When Nico was 14 his parents told him they had adopted him. The news came as a terrible shock. He couldn’t handle it, he told the Commissioner. He started getting into trouble. As a result he was sent to a government-run institution in Queensland and then, about a year later, to a home for troubled boys run by the De La Salle Brothers, an order of the Catholic Church.
Life at the government institution was grim. There was not enough to eat and the boys experienced brutal physical abuse. ‘You were treated like punching bags’, Nico said.

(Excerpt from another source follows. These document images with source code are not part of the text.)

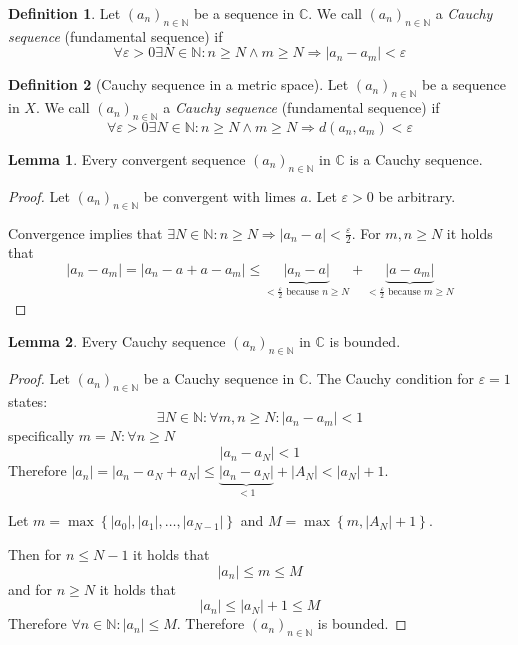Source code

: \documentclass[a4paper,landscape,twocolumn]{article}
\theoremstyle{definition}
\newtheorem{defi}{Definition}
\newtheorem{lemma}{Lemma}
\newcommand\set[1]{\left\{#1\right\}}
\newcommand\abs[1]{\left|#1\right|}
\newcommand\seq[1]{{\left(#1\right)}_{n \in \mathbb N}}
\begin{document}
\begin{defi}
  Let $\seq{a_n}$ be a sequence in $\mathbb C$.
  We call $\seq{a_n}$ a \emph{Cauchy sequence} (fundamental sequence) if
  \[ \forall \varepsilon > 0 \exists N \in \mathbb N: n \geq N \land m \geq N \Rightarrow \abs{a_n - a_m} < \varepsilon \]
\end{defi}
\begin{defi}[Cauchy sequence in a metric space]
  Let $\seq{a_n}$ be a sequence in $X$.
  We call $\seq{a_n}$ a \emph{Cauchy sequence} (fundamental sequence) if
  \[ \forall \varepsilon > 0 \exists N \in \mathbb N: n \geq N \land m \geq N \Rightarrow d(a_n, a_m) < \varepsilon \]
\end{defi}

\begin{lemma}
  Every convergent sequence $\seq{a_n}$ in $\mathbb C$ is a Cauchy sequence.
\end{lemma}
\begin{proof}
  Let $\seq{a_n}$ be convergent with limes $a$.
  Let $\varepsilon > 0$ be arbitrary.

  Convergence implies that $\exists N \in \mathbb N: n \geq N \Rightarrow \abs{a_n - a} < \frac\varepsilon2$.
  For $m,n \geq N$ it holds that
  \[
      \abs{a_n - a_m}
      = \abs{a_n - a + a - a_m}
      \leq \underbrace{\abs{a_n - a}}_{< \frac\varepsilon2 \text{ because } n \geq N} + \underbrace{\abs{a - a_m}}_{< \frac\varepsilon2 \text{ because } m \geq N}
  \]
\end{proof}

\begin{lemma}
  Every Cauchy sequence $\seq{a_n}$ in $\mathbb C$ is bounded.
\end{lemma}
\begin{proof}
  Let $\seq{a_n}$ be a Cauchy sequence in $\mathbb C$.
  The Cauchy condition for $\varepsilon = 1$ states:
  \[ \exists N \in \mathbb N: \forall m,n \geq N: \abs{a_n - a_m} < 1 \]
  specifically $m = N: \forall n \geq N$
  \[ \abs{a_n - a_N} < 1 \]
  Therefore $\abs{a_n} = \abs{a_n - a_N + a_N} \leq \underbrace{\abs{a_n - a_N}}_{<1} + \abs{A_N} < \abs{a_N} + 1$.

  Let $m = \max\set{\abs{a_0}, \abs{a_1}, \dots, \abs{a_{N-1}}}$
  and $M = \max\set{m, \abs{A_N} + 1}$.

  Then for $n \leq N - 1$ it holds that
  \[ \abs{a_n} \leq m \leq M \]
  and for $n \geq N$ it holds that
  \[ \abs{a_n} \leq \abs{a_N} + 1 \leq M \]
  Therefore $\forall n \in \mathbb N: \abs{a_n} \leq M$.
  Therefore $\seq{a_n}$ is bounded.
\end{proof}
\end{document}
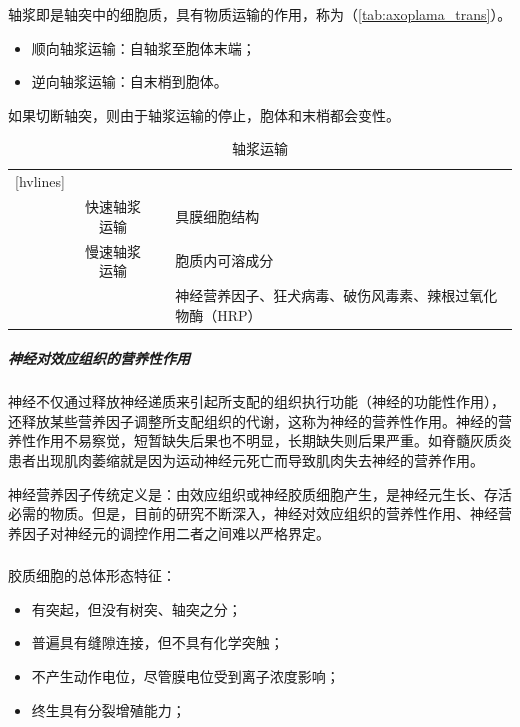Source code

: 轴浆即是轴突中的细胞质，具有物质运输的作用，称为（\autoref{tab:axoplama_trans}）。
\begin{itemize}
	\item 顺向轴浆运输：自轴浆至胞体末端；
	\item 逆向轴浆运输：自末梢到胞体。
\end{itemize}

如果切断轴突，则由于轴浆运输的停止，胞体和末梢都会变性。

\begin{table}[htbp]
	\centering
	\begin{NiceTabularX}{\textwidth}{cccX}[hvlines]
		 &  &  &  \\
		 & 快速轴浆运输 &  & 具膜细胞结构 \\
		& 慢速轴浆运输 &  & 胞质内可溶成分 \\
		 & &  & 神经营养因子、狂犬病毒、破伤风毒素、辣根过氧化物酶（HRP）
	\end{NiceTabularX}
	\caption{轴浆运输}
	\label{tab:axoplama_trans}
\end{table}

\subparagraph{神经对效应组织的营养性作用}

神经不仅通过释放神经递质来引起所支配的组织执行功能（神经的功能性作用），还释放某些营养因子调整所支配组织的代谢，这称为神经的营养性作用。神经的营养性作用不易察觉，短暂缺失后果也不明显，长期缺失则后果严重。如脊髓灰质炎患者出现肌肉萎缩就是因为运动神经元死亡而导致肌肉失去神经的营养作用。

神经营养因子传统定义是：由效应组织或神经胶质细胞产生，是神经元生长、存活必需的物质。但是，目前的研究不断深入，神经对效应组织的营养性作用、神经营养因子对神经元的调控作用二者之间难以严格界定。

\subsubsection{}

胶质细胞的总体形态特征：
\begin{itemize}
	\item 有突起，但没有树突、轴突之分；
	\item 普遍具有缝隙连接，但不具有化学突触；
	\item 不产生动作电位，尽管膜电位受到离子浓度影响；
	\item 终生具有分裂增殖能力；
\end{itemize}

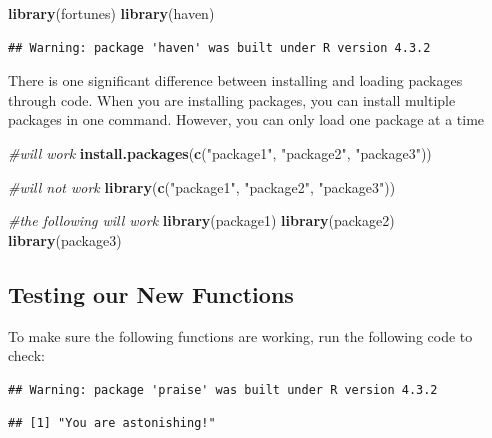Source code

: \documentclass[
]{book}
\newenvironment{Shaded}{\begin{snugshade}}{\end{snugshade}}
\newcommand{\CommentTok}[1]{\textcolor[rgb]{0.56,0.35,0.01}{\textit{#1}}}
\newcommand{\FunctionTok}[1]{\textcolor[rgb]{0.13,0.29,0.53}{\textbf{#1}}}
\newcommand{\NormalTok}[1]{#1}
\newcommand{\StringTok}[1]{\textcolor[rgb]{0.31,0.60,0.02}{#1}}
\begin{document}
\begin{Shaded}
\begin{Highlighting}[]
\FunctionTok{library}\NormalTok{(fortunes)}
\FunctionTok{library}\NormalTok{(haven)}
\end{Highlighting}
\end{Shaded}

\begin{verbatim}
## Warning: package 'haven' was built under R version 4.3.2
\end{verbatim}

There is one significant difference between installing and loading packages through code. When you are installing packages, you can install multiple packages in one command. However, you can only load one package at a time

\begin{Shaded}
\begin{Highlighting}[]
\CommentTok{\#will work}
\FunctionTok{install.packages}\NormalTok{(}\FunctionTok{c}\NormalTok{(}\StringTok{"package1"}\NormalTok{, }\StringTok{"package2"}\NormalTok{, }\StringTok{"package3"}\NormalTok{)) }


\CommentTok{\#will not work}
\FunctionTok{library}\NormalTok{(}\FunctionTok{c}\NormalTok{(}\StringTok{"package1"}\NormalTok{, }\StringTok{"package2"}\NormalTok{, }\StringTok{"package3"}\NormalTok{)) }

\CommentTok{\#the following will work}
\FunctionTok{library}\NormalTok{(package1)}
\FunctionTok{library}\NormalTok{(package2)}
\FunctionTok{library}\NormalTok{(package3)}
\end{Highlighting}
\end{Shaded}

\hypertarget{testing-our-new-functions}{%
\subsection{Testing our New Functions}\label{testing-our-new-functions}}

To make sure the following functions are working, run the following code to check:

\begin{verbatim}
## Warning: package 'praise' was built under R version 4.3.2
\end{verbatim}

\begin{verbatim}
## [1] "You are astonishing!"
\end{verbatim}
\end{document}
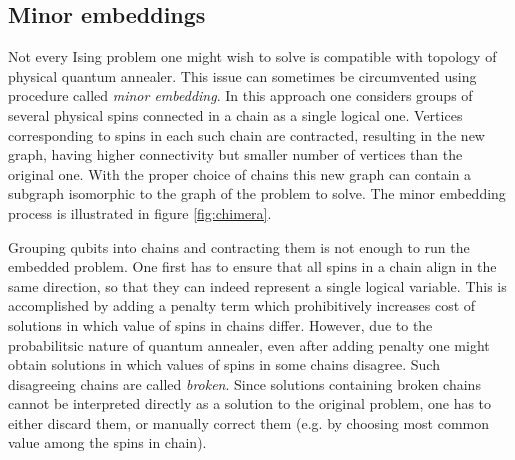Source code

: \subsection{Minor embeddings}
Not every Ising problem one might wish to solve is compatible with topology of physical quantum annealer. This issue can sometimes be circumvented using procedure called \emph{minor embedding}. In this approach one considers groups of several physical spins connected in a chain as a single logical one. Vertices corresponding to spins in each such chain are contracted, resulting in the new graph, having higher connectivity but smaller number of vertices than the original one. With the proper choice of chains this new graph can contain a subgraph isomorphic to the graph of the problem to solve. The minor embedding process is illustrated in figure \ref{fig:chimera}.

Grouping qubits into chains and contracting them is not enough to run the embedded problem. One first has to ensure that all spins in a chain align in the same direction, so that they can indeed represent a single logical variable. This is accomplished by adding a penalty term which prohibitively increases cost of solutions in which value of spins in chains differ. However, due to the probabilitsic nature of quantum annealer, even after adding penalty one might obtain solutions in which values of spins in some chains disagree. Such disagreeing chains are called \emph{broken}. Since solutions containing broken chains cannot be interpreted directly as a solution to the original problem, one has to either discard them, or manually correct them (e.g. by choosing most common value among the spins in chain).


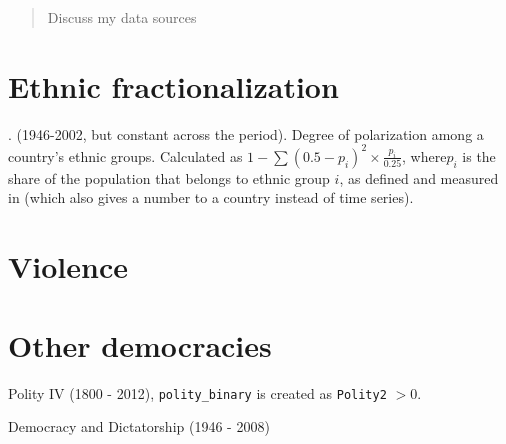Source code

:\documentclass[]{article}
\title{}
\author{}
\begin{document}
\maketitle

\begin{abstract}
Discuss my data sources
\end{abstract}

\section{Ethnic fractionalization}

\cite[p. 190]{Gandhi2008}. (1946-2002, but constant across the period). Degree of polarization among a country's ethnic groups. Calculated as $1 - \sum(0.5 - p_i)^2 \times \frac{p_i}{0.25}$, where$p_i$ is the share of the population that belongs to ethnic group $i$, as defined and measured in \cite{Fearon2003} (which also gives a number to a country instead of time series).

\section{Violence}

\section{Other democracies}

Polity IV (1800 - 2012), \verb`polity_binary` is created as \verb`Polity2` $> 0$.

Democracy and Dictatorship (1946 - 2008)




\end{document}
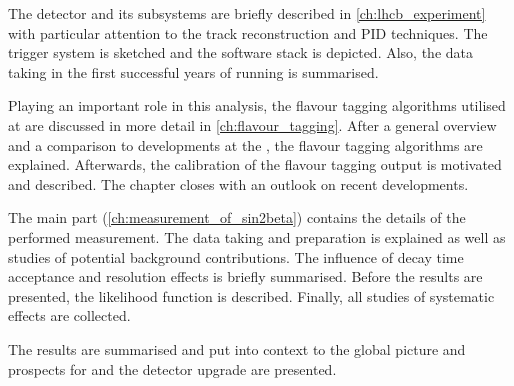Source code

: The \LHCb detector and its subsystems are briefly described in
\cref{ch:lhcb_experiment} with particular attention to the track reconstruction
and \acl{PID} techniques. The \LHCb trigger system is sketched and the software
stack is depicted. Also, the data taking in the first successful years
of running is summarised.

Playing an important role in this analysis, the flavour tagging algorithms
utilised at \LHCb are discussed in more detail in \cref{ch:flavour_tagging}.
After a general overview and a comparison to developments at the \BFactories,
the flavour tagging algorithms are explained. Afterwards, the calibration of the
flavour tagging output is motivated and described. The chapter closes with an
outlook on recent developments.

The main part (\cref{ch:measurement_of_sin2beta}) contains the details of the
performed measurement. The data taking and preparation is explained as well as
studies of potential background contributions. The influence of decay time
acceptance and resolution effects is briefly summarised. Before the results are
presented, the likelihood function is described. Finally, all studies of
systematic effects are collected.

The results are summarised and put into context to the global \CKM picture and
prospects for \RunTwo and the \LHCb detector upgrade are presented.

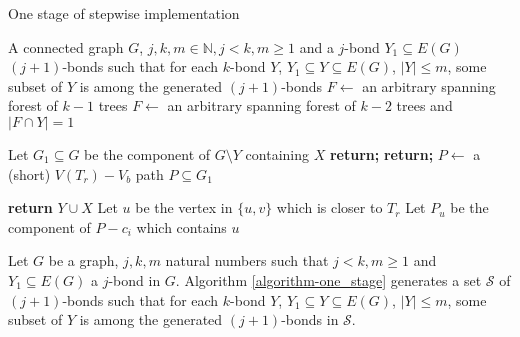 \begin{algorithm}
	\caption{One stage of stepwise implementation}
	\label{algorithm-one_stage}
\begin{algorithmic}[1]
	\Require A connected graph $G$, $j, k, m \in \mathbb{N}, j < k, m \geq 1$ and a $j$-bond $Y_1 \subseteq E(G)$
	\Ensure $(j+1)$-bonds such that for each $k$-bond $Y$, $Y_1 \subseteq Y \subseteq E(G)$, $\lvert Y \rvert \leq m$, some subset of $Y$ is among the generated $(j+1)$-bonds
	 
		\State $F \leftarrow$ an arbitrary spanning forest of $k-1$ trees
		\Else {}
		\State $F \leftarrow$ an arbitrary spanning forest of $k-2$ trees and $\lvert F \cap Y\rvert = 1$
	\EndIf
		\State {}
	\EndFor

	\State Let $G_1 \subseteq G$ be the component of $G \setminus Y$ containing $X$
		\State \textbf{return;} 
	\EndIf
		\State \textbf{return;}
	\EndIf
	\State $P \leftarrow$ a (short) $V(T_r){-}V_b$ path $P \subseteq G_1$

		\State \textbf{return} $Y \cup X$ 
	\Else
			\State Let $u$ be the vertex in $\{u,v\}$ which is closer to $T_r$
			\State Let $P_u$ be the component of $P - c_i$ which contains $u$
			\State {}
		\EndFor
	\EndIf

	\EndProcedure
\end{algorithmic}
\end{algorithm}

\clearpage

\begin{thm}
	Let $G$ be a graph, $j,k,m$ natural numbers such that $j < k, m \geq 1$ and $Y_1 \subseteq E(G)$ a $j$-bond in $G$. Algorithm \ref{algorithm-one_stage} generates a set $\mathcal{S}$ of $(j+1)$-bonds such that for each $k$-bond $Y$, $Y_1 \subseteq Y \subseteq E(G)$, $\lvert Y \rvert \leq m$, some subset of $Y$ is among the generated $(j+1)$-bonds in $\mathcal{S}$.
\end{thm}

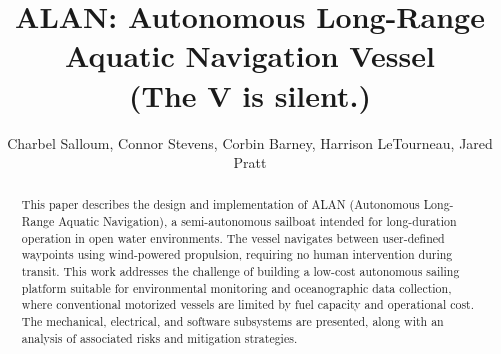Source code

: \documentclass[11pt, journal]{IEEEtran}
\begin{document}

    \title{
        ALAN: Autonomous Long-Range Aquatic Navigation Vessel \\ 
        {\normalsize (The V is silent.)}
    }
    \author{
        Charbel Salloum, 
        Connor Stevens, 
        Corbin Barney, 
        Harrison LeTourneau, 
        Jared Pratt
    }

    \maketitle


    \begin{abstract}
    This paper describes the design and implementation of ALAN (Autonomous Long-Range Aquatic Navigation), a semi-autonomous sailboat intended for long-duration operation in open water environments. The vessel navigates between user-defined waypoints using wind-powered propulsion, requiring no human intervention during transit. This work addresses the challenge of building a low-cost autonomous sailing platform suitable for environmental monitoring and oceanographic data collection, where conventional motorized vessels are limited by fuel capacity and operational cost. The mechanical, electrical, and software subsystems are presented, along with an analysis of associated risks and mitigation strategies.
    \end{abstract}


    
    
    
    
    
    


    \appendices
    
    
    
    


    
    


    
    
    
\end{document}
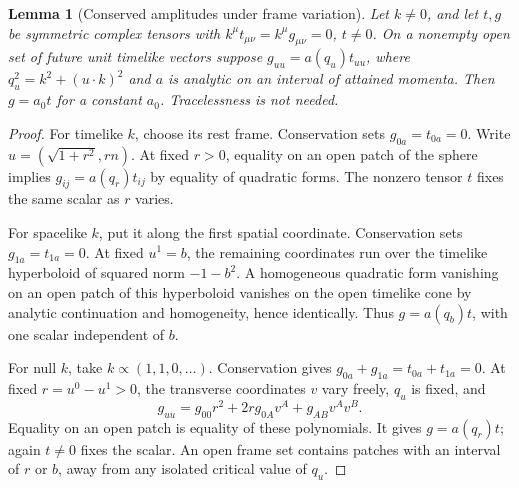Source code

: \documentclass[12pt]{article}
\newtheorem{lemma}[theorem]{Lemma}
\theoremstyle{definition}
\theoremstyle{remark}
\begin{document}
\begin{lemma}[Conserved amplitudes under frame variation]\label{lem:quadric}
Let \(k\ne0\), and let \(t,g\) be symmetric complex tensors with
\(k^\mu t_{\mu\nu}=k^\mu g_{\mu\nu}=0\), \(t\ne0\).
On a nonempty open set of future unit timelike vectors suppose
\(g_{uu}=a(q_u)t_{uu}\), where \(q_u^2=k^2+(u\cdot k)^2\) and \(a\) is analytic
on an interval of attained momenta. Then \(g=a_0t\) for a constant \(a_0\).
Tracelessness is not needed.
\end{lemma}

\begin{proof}
For timelike \(k\), choose its rest frame. Conservation sets \(g_{0a}=t_{0a}=0\).
Write \(u=(\sqrt{1+r^2},rn)\). At fixed \(r>0\), equality on an open patch of
the sphere implies \(g_{ij}=a(q_r)t_{ij}\) by equality of quadratic forms.
The nonzero tensor \(t\) fixes the same scalar as \(r\) varies.

For spacelike \(k\), put it along the first spatial coordinate. Conservation sets
\(g_{1a}=t_{1a}=0\). At fixed \(u^1=b\), the remaining coordinates run over the
timelike hyperboloid of squared norm \(-1-b^2\).
A homogeneous quadratic form vanishing on an open patch of this hyperboloid vanishes
on the open timelike cone by analytic continuation and homogeneity, hence identically.
Thus \(g=a(q_b)t\), with one scalar independent of \(b\).

For null \(k\), take \(k\propto(1,1,0,\ldots)\). Conservation gives
\(g_{0a}+g_{1a}=t_{0a}+t_{1a}=0\). At fixed \(r=u^0-u^1>0\), the transverse
coordinates \(v\) vary freely, \(q_u\) is fixed, and
\[
g_{uu}=g_{00}r^2+2r g_{0A}v^A+g_{AB}v^Av^B.
\]
Equality on an open patch is equality of these polynomials. It gives \(g=a(q_r)t\);
again \(t\ne0\) fixes the scalar. An open frame set contains patches with an interval
of \(r\) or \(b\), away from any isolated critical value of \(q_u\).
\end{proof}
\end{document}
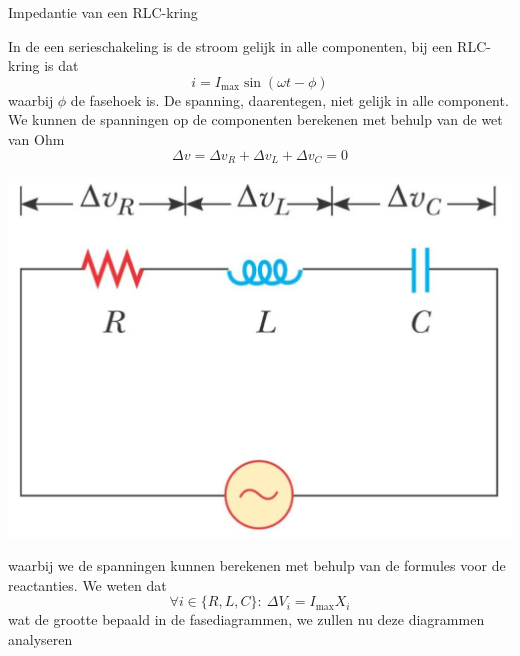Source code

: \newpage

\begin{theo}{Impedantie van een RLC-kring}
    \begin{minipage}{.68\textwidth}
        In de een serieschakeling is de stroom gelijk in alle componenten, bij een RLC-kring is dat
        \begin{equation*}
            i = I_{\max}\sin(\omega t - \phi)
        \end{equation*}
        waarbij $\phi$ de fasehoek is. De spanning, daarentegen, niet gelijk in alle component. We kunnen de spanningen op de componenten berekenen met behulp van de wet van Ohm
        \begin{equation*}
            \Delta v = \Delta v_{R} + \Delta v_{L} + \Delta v_{C} = 0
        \end{equation*}
    \end{minipage}
    \hspace{0.1cm}\vspace{-0.1cm}
    \begin{minipage}{.28\textwidth}
        \includegraphics[scale = 0.2]{Images/Magnetisme/RLCWisselstroomkring}
    \end{minipage}

    \vspace{0.3cm}
    \noindent waarbij we de spanningen kunnen berekenen met behulp van de formules voor de reactanties. We weten dat
    \begin{equation*}
        \forall i \in \{R,L,C\}: \ \Delta V_i = I_{\text{max}}X_i
    \end{equation*}
    wat de grootte bepaald in de fasediagrammen, we zullen nu deze diagrammen analyseren


\end{theo}
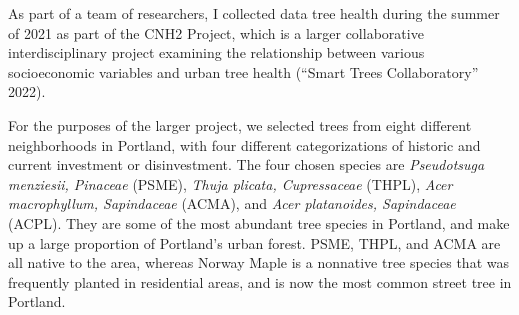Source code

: \documentclass[12pt,twoside]{reedthesis}
\begin{document}
As part of a team of researchers, I collected data tree health during
the summer of 2021 as part of the CNH2 Project, which is a larger
collaborative interdisciplinary project examining the relationship
between various socioeconomic variables and urban tree health
({``Smart Trees Collaboratory''} 2022).

For the purposes of the larger project, we selected trees from eight
different neighborhoods in Portland, with four different categorizations
of historic and current investment or disinvestment. The four chosen
species are \emph{Pseudotsuga menziesii, Pinaceae} (PSME), \emph{Thuja plicata,
Cupressaceae} (THPL), \emph{Acer macrophyllum, Sapindaceae} (ACMA), and \emph{Acer
platanoides, Sapindaceae} (ACPL). They are some of the most abundant
tree species in Portland, and make up a large proportion of Portland's
urban forest. PSME, THPL, and ACMA are all native to the area, whereas
Norway Maple is a nonnative tree species that was frequently planted in
residential areas, and is now the most common street tree in Portland.
\end{document}
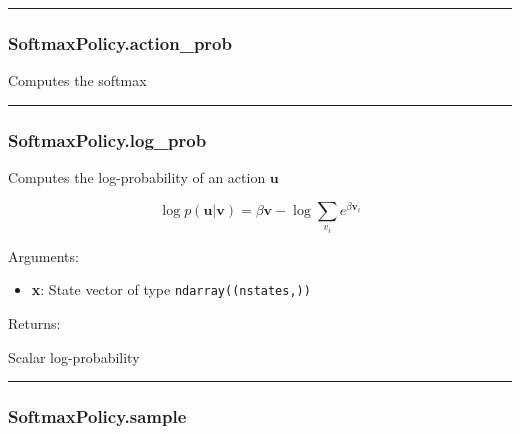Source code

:\begin{center}\rule{0.5\linewidth}{\linethickness}\end{center}

\subsubsection{SoftmaxPolicy.action\_prob}\label{softmaxpolicy.action_prob}

\begin{Shaded}
\begin{Highlighting}[]
\end{Highlighting}
\end{Shaded}

Computes the softmax

\begin{center}\rule{0.5\linewidth}{\linethickness}\end{center}

\subsubsection{SoftmaxPolicy.log\_prob}\label{softmaxpolicy.log_prob}

\begin{Shaded}
\begin{Highlighting}[]
\end{Highlighting}
\end{Shaded}

Computes the log-probability of an action \(\mathbf u\)

\[
\log p(\mathbf u|\mathbf v) = \beta \mathbf v - \log \sum_{v_i} e^{\beta \mathbf v_i}
\]

Arguments:

\begin{itemize}
\tightlist
\item
  \textbf{x}: State vector of type \texttt{ndarray((nstates,))}
\end{itemize}

Returns:

Scalar log-probability

\begin{center}\rule{0.5\linewidth}{\linethickness}\end{center}

\subsubsection{SoftmaxPolicy.sample}\label{softmaxpolicy.sample}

Nico tried to escape but was caught. He was brought back and punished by being locked in a basement room for three days and nights. Deprived of food and water, he had no choice but to drink from the toilet bowl.
Life at the De la Salle Brothers institution was even worse. Nico arrived there in the late 1970s, aged 15. There was a school there but the violence meted out by the Brothers who were doing the teaching made it impossible to learn. Floggings were frequent – when administering a beating, the principal of the home, Brother Horace, liked to use a leather strap inlaid with pennies.
Nico received plenty of beatings from Horace. He had also attracted the attention of Brother Stephen, who raped him ‘countless times’. These assaults took place in the stables, where Stephen wrapped a bridle around Nico’s neck and threatened to strangle him if he called out or told anyone what had happened.
Horace came into the stable one day when Nico was being raped by Stephen. He saw what was happening, and just turned and walked away, Nico recalled. But from then on Horace’s attacks on Nico were far more brutal than those on other boys.Using his leather strap, he would rain blows all over Nico’s body.
Nico left the institution as soon he finished Year 10. He took to drugs and alcohol as a way to cope with what had happened to him. He was sent to jail – and that became the pattern over the years that followed.
‘You get into drugs and alcohol, and you do stupid stuff and you end up back in jail, and it just went like that over and over’, Nico told the Commissioner.
It all began to change about 10 years ago. Nico found the strength to stop using drugs and alcohol.
‘I just had the will to fight it, bit by bit', he said. 'Been fighting it day in, day out, just take each day as it comes.’
He met ‘a lovely woman’ and they’ve been together ever since. Previous relationships hadn’t lasted. This time, he felt able to speak about his experiences. ‘I finally found a woman who knows all about what happened, which feels good. I couldn’t explain it before’, Nico said.
He sought compensation from a Queensland government redress scheme and received a modest payout. He is currently seeking compensation from the Catholic Church. Its initial response to his claim was to deny that he’d ever been a resident at the De La Salle Brothers home – an assertion that Nico’s Year 10 certificate disproved.
Now in his 80s, Brother Stephen is facing multiple charges concerning other boys he sexually abused over the years.
Nico remains bitter and angry about the Church and its treatment of him.
‘They are the most evil religion out. They talk about Islam being evil – the Catholic Church is worse’, he said. ‘I want nothing to do with that religion.’